- Battle of Dioubouldou: Part of the Second Franco-Trarza War
| Date | 25 February 1855 |
| Location | Plain of Dioubouldou, Senegal |
| Result | French victory |

Belligerents
- France: Waalo Kingdom Emirate of Trarza

Commanders and leaders
- Louis Faidherbe: Ndaté Yalla Mbodj

Strength
- 850 men 2 cannons: Unknown

Casualties and losses
- 3 killed 8 wounded: 100 killed 150 captured many wounded

= Battle of Dioubouldou =

French-Waalo Battle of 1855

The Battle of Dioubouldou (sometimes spelled Jubuldu, Dioubouldy or Dybuldu) was fought on 25 February 1855 between French forces of Colonel Louis Faidherbe and the combined Waalo and Trarza forces under Queen Ndaté Yalla Mbodj.

==Background==
Although they were historical enemies, relations between Waalo and Trarzas had recently got a bit warmer when Mohamed El-Habib married the sister of Queen Ndaté. Together, they started challenging the growing influence of the French in the vicinity of Saint-Louis.
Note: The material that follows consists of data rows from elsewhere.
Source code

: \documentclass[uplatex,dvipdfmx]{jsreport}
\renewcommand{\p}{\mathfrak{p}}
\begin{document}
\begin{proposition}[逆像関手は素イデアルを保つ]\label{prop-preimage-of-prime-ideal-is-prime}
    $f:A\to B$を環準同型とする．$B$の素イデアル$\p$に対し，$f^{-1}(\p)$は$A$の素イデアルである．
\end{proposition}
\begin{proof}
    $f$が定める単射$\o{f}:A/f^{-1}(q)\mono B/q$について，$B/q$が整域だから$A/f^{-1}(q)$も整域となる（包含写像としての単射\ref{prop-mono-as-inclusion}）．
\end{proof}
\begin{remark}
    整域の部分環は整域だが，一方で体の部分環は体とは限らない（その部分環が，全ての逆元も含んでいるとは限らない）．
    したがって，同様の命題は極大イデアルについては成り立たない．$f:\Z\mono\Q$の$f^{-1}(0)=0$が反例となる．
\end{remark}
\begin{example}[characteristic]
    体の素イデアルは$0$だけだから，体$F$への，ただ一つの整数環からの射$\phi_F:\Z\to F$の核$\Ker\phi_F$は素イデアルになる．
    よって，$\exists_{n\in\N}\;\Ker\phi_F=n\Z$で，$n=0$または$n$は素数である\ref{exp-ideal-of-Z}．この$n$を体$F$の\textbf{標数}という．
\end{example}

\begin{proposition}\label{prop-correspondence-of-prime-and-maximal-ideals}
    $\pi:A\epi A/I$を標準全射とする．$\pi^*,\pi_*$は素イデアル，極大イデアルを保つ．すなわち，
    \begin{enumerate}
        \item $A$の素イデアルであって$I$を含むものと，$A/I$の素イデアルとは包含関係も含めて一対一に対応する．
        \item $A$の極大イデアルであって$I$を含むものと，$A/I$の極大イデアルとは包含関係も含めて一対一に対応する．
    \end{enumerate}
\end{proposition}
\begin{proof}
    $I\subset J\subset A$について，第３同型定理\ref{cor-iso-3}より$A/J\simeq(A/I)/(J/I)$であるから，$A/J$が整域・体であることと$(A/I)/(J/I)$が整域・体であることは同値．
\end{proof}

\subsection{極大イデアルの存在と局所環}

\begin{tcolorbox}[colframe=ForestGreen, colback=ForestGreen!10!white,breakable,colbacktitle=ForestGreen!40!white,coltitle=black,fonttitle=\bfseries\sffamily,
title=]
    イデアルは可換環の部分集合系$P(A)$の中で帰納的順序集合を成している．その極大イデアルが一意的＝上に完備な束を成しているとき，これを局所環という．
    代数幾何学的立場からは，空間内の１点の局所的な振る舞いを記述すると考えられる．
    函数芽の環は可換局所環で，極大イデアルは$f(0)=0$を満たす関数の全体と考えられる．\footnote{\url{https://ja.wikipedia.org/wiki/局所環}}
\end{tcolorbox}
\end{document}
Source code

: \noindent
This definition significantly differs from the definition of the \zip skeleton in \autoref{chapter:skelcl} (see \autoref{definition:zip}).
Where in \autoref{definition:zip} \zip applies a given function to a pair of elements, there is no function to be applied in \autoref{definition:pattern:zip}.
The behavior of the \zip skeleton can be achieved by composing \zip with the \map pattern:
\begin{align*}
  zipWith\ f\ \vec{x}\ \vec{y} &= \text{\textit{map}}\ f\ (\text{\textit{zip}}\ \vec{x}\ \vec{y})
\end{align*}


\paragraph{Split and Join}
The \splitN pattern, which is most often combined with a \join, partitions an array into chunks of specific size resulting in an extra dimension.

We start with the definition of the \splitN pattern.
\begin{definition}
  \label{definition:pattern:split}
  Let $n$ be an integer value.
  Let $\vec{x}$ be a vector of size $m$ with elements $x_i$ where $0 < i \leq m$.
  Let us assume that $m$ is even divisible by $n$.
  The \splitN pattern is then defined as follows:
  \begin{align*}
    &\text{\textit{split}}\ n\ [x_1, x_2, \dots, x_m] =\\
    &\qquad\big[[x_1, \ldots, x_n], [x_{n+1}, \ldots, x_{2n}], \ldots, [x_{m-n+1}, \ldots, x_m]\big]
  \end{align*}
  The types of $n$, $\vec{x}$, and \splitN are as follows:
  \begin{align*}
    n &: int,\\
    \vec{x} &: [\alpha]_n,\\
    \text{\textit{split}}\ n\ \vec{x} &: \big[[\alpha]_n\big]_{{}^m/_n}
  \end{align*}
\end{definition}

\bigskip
In January 1855, Queen Ndaté sent an imperious letter to French governor Louis Faidherbe, ordering him to evacuate the outskirts of Saint-Louis immediately. In response, Faidherbe gathered troops and local volunteers and departed from Saint-Louis in order to march on N'Der, the village of Queen Ndaté.

==Battle==
On 25 February, the French column, composed of 400 regulars, 400 volunteers (Note: Volunteers were armed civilians of Saint-Louis (mostly black or mixed-race) who willingly took part in French expeditions alongside French troops, either due to shared interests or out of desire for potential loot. Due to the very low manpower allocated to the colony of Senegal by France in that era (four companies of 140 men each), Governors heavily relied on volunteers until the creation of the Senegalese Tirailleurs corps in 1857.) from Saint-Louis and a platoon of colonial cavalry, met with the Waalo-Trarza army near a wood in the plain of Dioubouldou, not far from N'Der. Queen Ndaté's forces had been waiting here for French. Trarza cavalry was positioned at the center, while Waalo infantry was disposed on each sides of the cavalry. A large number of Waalo warriors were also hidden in the field of tall grass that separated the French from the Waalo-Trarza army.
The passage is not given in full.